I like, first of all, than when something’s been set out like the topics above, it gets dissected. More to the point, I like that unlike many interfaith groups, ours is characterised by disagreement – instead of Trying To Find Common Ground or consensus, we actively play chess with our beliefs, attempting to checkmate each other and expose bad thinking.
I like, in other words, that when people are trying to change each other’s minds or be persuasive, we don’t hide that. Believers there, I’ve always found, like this too – because when religious discussions are often subject to unspoken social rules of etiquette, we’ve got a forum where everyone consents to civilised wrangling.
I like that, as a result, I have a go-to group when I’m not sure about something. If I’ve heard Sam Harris speak on The Moral Landscape, and I can’t quite put my finger on why I’m unconvinced, I have people’s brains to pick. If I want to refine my view on free will, or how to use secularism for religious freedom, I’ve got a sounding board. When they need critique, so have they. At a lot of similar groups, without skeptics present, other believers might not ask the difficult questions, because most of them apply equally to all religions. If religious members want scrutiny, and they often do, they have me.

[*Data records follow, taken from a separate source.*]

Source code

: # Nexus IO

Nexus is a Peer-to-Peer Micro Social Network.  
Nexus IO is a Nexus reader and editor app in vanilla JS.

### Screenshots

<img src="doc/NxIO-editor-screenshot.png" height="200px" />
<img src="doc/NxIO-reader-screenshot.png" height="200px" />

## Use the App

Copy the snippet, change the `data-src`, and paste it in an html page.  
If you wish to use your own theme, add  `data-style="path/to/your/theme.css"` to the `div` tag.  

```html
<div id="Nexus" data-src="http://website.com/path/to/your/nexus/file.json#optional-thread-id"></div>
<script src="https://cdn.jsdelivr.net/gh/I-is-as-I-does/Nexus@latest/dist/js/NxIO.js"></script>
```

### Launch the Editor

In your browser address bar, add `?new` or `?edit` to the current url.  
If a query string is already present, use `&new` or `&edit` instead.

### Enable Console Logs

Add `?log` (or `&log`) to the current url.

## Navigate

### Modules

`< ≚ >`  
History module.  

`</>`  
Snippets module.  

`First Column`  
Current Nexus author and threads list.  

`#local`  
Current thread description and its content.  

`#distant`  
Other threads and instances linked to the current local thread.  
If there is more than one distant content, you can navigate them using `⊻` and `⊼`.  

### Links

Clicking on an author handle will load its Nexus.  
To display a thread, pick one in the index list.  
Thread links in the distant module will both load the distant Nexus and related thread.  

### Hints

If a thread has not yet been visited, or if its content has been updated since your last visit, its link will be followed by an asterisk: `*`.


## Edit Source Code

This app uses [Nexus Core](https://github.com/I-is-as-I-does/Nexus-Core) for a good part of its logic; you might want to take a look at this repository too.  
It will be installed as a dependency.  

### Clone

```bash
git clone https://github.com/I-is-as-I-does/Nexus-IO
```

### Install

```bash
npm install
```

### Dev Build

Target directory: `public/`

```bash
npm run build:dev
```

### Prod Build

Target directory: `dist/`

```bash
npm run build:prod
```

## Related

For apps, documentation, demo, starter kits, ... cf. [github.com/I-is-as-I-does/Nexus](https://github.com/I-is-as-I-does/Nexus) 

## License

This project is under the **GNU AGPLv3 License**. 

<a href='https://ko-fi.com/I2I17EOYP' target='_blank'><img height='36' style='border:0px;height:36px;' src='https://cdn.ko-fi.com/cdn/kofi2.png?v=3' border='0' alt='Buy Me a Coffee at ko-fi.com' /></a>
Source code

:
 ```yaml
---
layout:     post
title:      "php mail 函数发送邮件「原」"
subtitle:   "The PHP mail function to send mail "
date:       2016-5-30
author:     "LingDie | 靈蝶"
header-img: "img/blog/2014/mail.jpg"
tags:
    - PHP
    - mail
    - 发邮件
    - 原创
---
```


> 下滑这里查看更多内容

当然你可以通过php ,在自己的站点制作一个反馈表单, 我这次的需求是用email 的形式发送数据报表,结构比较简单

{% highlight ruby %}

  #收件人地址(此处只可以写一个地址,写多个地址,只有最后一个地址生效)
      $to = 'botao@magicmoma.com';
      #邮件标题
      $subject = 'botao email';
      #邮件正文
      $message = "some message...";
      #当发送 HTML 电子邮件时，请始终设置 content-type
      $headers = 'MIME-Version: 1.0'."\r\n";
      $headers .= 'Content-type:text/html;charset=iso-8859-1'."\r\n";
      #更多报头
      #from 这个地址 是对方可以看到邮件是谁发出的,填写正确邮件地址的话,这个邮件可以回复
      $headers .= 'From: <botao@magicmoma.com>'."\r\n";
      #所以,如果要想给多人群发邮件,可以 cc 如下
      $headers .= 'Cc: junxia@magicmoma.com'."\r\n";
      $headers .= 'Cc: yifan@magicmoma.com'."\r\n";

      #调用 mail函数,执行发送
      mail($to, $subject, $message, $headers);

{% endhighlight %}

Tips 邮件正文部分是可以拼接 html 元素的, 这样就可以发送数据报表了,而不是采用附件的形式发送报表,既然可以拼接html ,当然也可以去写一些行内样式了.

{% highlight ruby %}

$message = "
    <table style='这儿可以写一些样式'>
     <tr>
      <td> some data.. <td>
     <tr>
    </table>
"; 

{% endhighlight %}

I like that we sometimes go meta, and talk about how belief groups – atheists and believers, and believers of different sorts – communicate, including what’s wrong with how this takes place. The time I explained why I hate the word ‘spiritual’ was great, because I felt like people left with a better sense of what not to say. I’m actively engaged in trying to change minds, and so are many of them; our aims might be opposite, but helping each other speak one another’s language helps all of us to be persuasive.
Also, I like that we talk about practical things – not just what Heaven looks like (it doesn’t) or whether the Bible condones human sacrifice (it does), but how to treat relatives who’ve left/found/switched religion, when evangelising of any kind is and is not okay, or what it’s like to live as an atheist/a Muslim/a Mormon. I like that we can talk about what pisses us off, not just in each other’s communities but in our own.
So often, interfaith means believers patting one another’s backs, agreeing much more than their religions at large have ever done, avoiding hard questions and actually saying very little. This is more like InterView: add in a skeptic who’ll be tough when needs be, and the discourse gets much better: it becomes about the way beliefs play out in the real world, and which of them are the right ones.
That’s the kind of dialogue that, as an active atheist, I want. And I think it’s firebrands like me that interfaith needs.